Practica of
PPP
Demo code based on Visual Studio 2019
Visual Studio
Solution
VectorElementWiseProduct: compare variants of the same
algorithm <= use this as template!!
- ComplexFunctions: compute-intensive functions, ideal
for making parallel tests with high granular programs
- ArrayOfFunctionsExample: how to use functions as
variables
- MultithreadingTesting
- Most other code is part of the exercises on Multithreading
explained below
Documentation
- Use the free tool CPU-Z to check processor capabilities
- Check Compilers with godbolt.org/
- MSVC is the Microsoft Visual Studio compiler
- add option -O2 to see the optimizations!
- gcc (GNU) and icc (Intel) are also very prominent
compilers for x86/x64 CPUs
- Visual Studio settings:
- Project Properties -> Configuration Properties (to
be set separately for Debug & Release configurations)
- C/C++ -> Optimization -> choose Optimization
level
- you can override this configuration for each file
separately: right-click on file and choose Properties
- C/C++ -> Optimization -> enable Intrinsic
Functions: Yes or No
- C/C++ -> Output Files -> Assembler output: Assembly
With Source Code (/FAs)
- an .asm file is generated in the x64\Release
folder
- C/C++ -> Command Line -> Additional Options:
/Qpar /Qpar-report:2 /Qvec-report:2
- Assembler code (to be checked with godbolt
or generated .asm-files):
- watch out: movss xmm0
is a scalar move on a vector register, mulss is
a scalar multiplication.
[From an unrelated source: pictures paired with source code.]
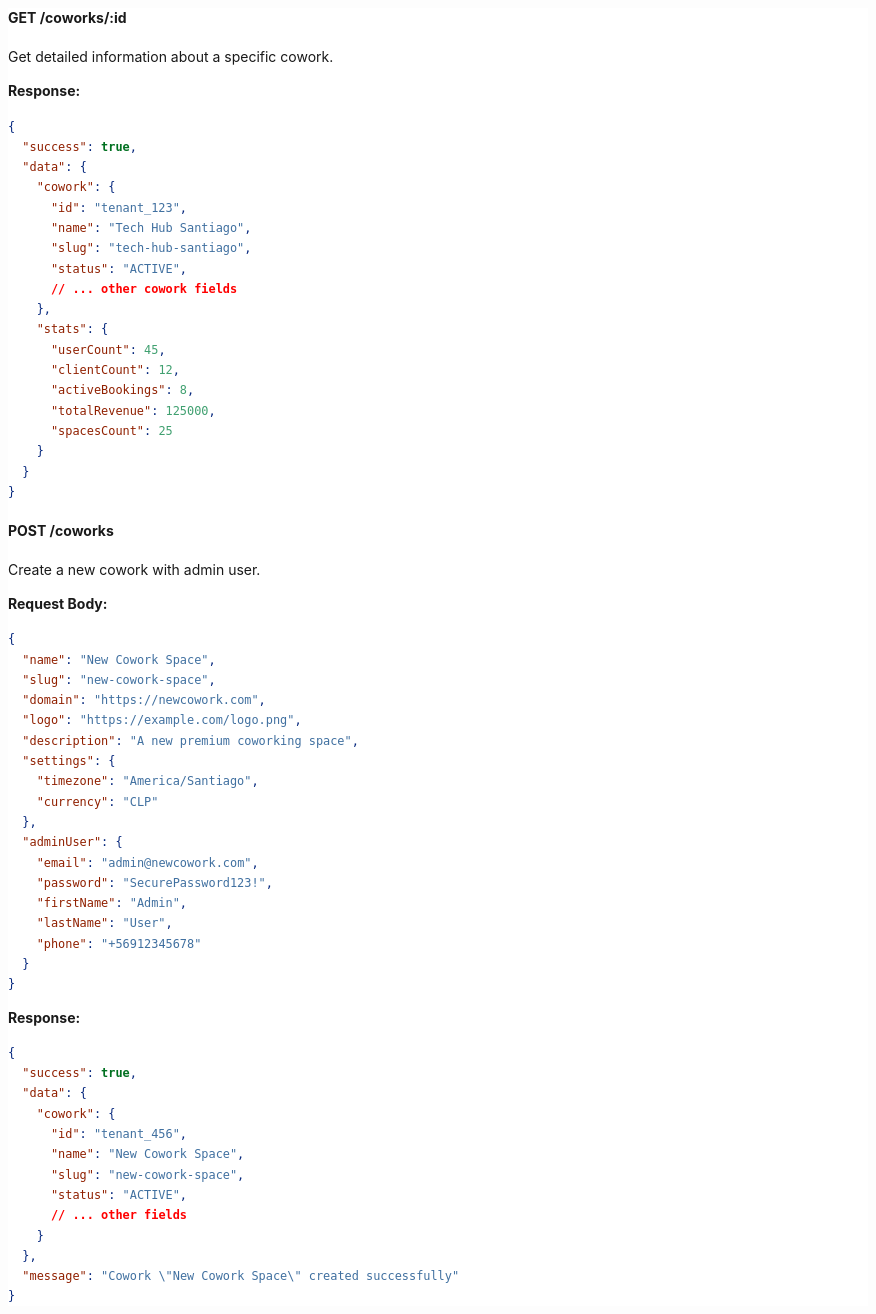 #### GET /coworks/:id
Get detailed information about a specific cowork.

**Response:**
```json
{
  "success": true,
  "data": {
    "cowork": {
      "id": "tenant_123",
      "name": "Tech Hub Santiago",
      "slug": "tech-hub-santiago",
      "status": "ACTIVE",
      // ... other cowork fields
    },
    "stats": {
      "userCount": 45,
      "clientCount": 12,
      "activeBookings": 8,
      "totalRevenue": 125000,
      "spacesCount": 25
    }
  }
}
```

#### POST /coworks
Create a new cowork with admin user.

**Request Body:**
```json
{
  "name": "New Cowork Space",
  "slug": "new-cowork-space",
  "domain": "https://newcowork.com",
  "logo": "https://example.com/logo.png",
  "description": "A new premium coworking space",
  "settings": {
    "timezone": "America/Santiago",
    "currency": "CLP"
  },
  "adminUser": {
    "email": "admin@newcowork.com",
    "password": "SecurePassword123!",
    "firstName": "Admin",
    "lastName": "User",
    "phone": "+56912345678"
  }
}
```

**Response:**
```json
{
  "success": true,
  "data": {
    "cowork": {
      "id": "tenant_456",
      "name": "New Cowork Space",
      "slug": "new-cowork-space",
      "status": "ACTIVE",
      // ... other fields
    }
  },
  "message": "Cowork \"New Cowork Space\" created successfully"
}
```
Scalar means working on 1
element.
- movups and mulps are
the true vector instructions!
- List
of x86 instructions
- Measure time accurately (std::chrono is a
high-precision clock since C++ 11)
- auto-parallelization
and auto-vectorization in Visual C++ (Use of pragmas)
- with #pragma loop(ivdep) you indicate
that loop iterations are independent. Sometimes this
pragma is necessary.
- x86
vector instructions
- Multithreading
in C++ 11, another
short tutorial
- OpenMP
in Visual C++
- Activate
OpenMP in Visual Studio: project properties ->
Configuration Properties -> C/C++ -> Language: Open
MP Support: Yes OR add in All Options
/openmp
-
MPI in Visual C++
-
MPI on the VUB/ULB Hydra cluster
Mini-project on optimization (10%
of marks)
Project VectorElementWiseProduct: Study
the different optimizations and compare 2 related array operations.
Every student or group of 2 students chooses a
different combination of 2 array operations and send it to me for
OK.
- Array operations:
- element-wise array operations: add - mul - mul-add -
div - sqrt (NEW!) - max - bitwise operation (and)
- compare for instance mul with div, or mul with mul-add
- the above is bandwidth-limited, to reach the computational
peak performance we have to :
- reductions: sum, product, mul-add or max of an array
- compare for instance sum with add (same number of
operations)
- perform element-wise array operations multiple
times: what happens if we do the element-wise
operation repetitively? the memory load will decrease, so the
performance might increase. Test with different number of
iterations.
- compare different data types for the same operation:
byte, short integer (16-bit), integer, _int64, float, double
- Add the following optimizations/parallelizations:
- try the different optimization flags: O2 &
Od intrinsics yes/No
- Q: is there a difference with intrinsics on and off? check
the assembler code (though I noted that godbolt doesn't
always gives the same as the assembler code!)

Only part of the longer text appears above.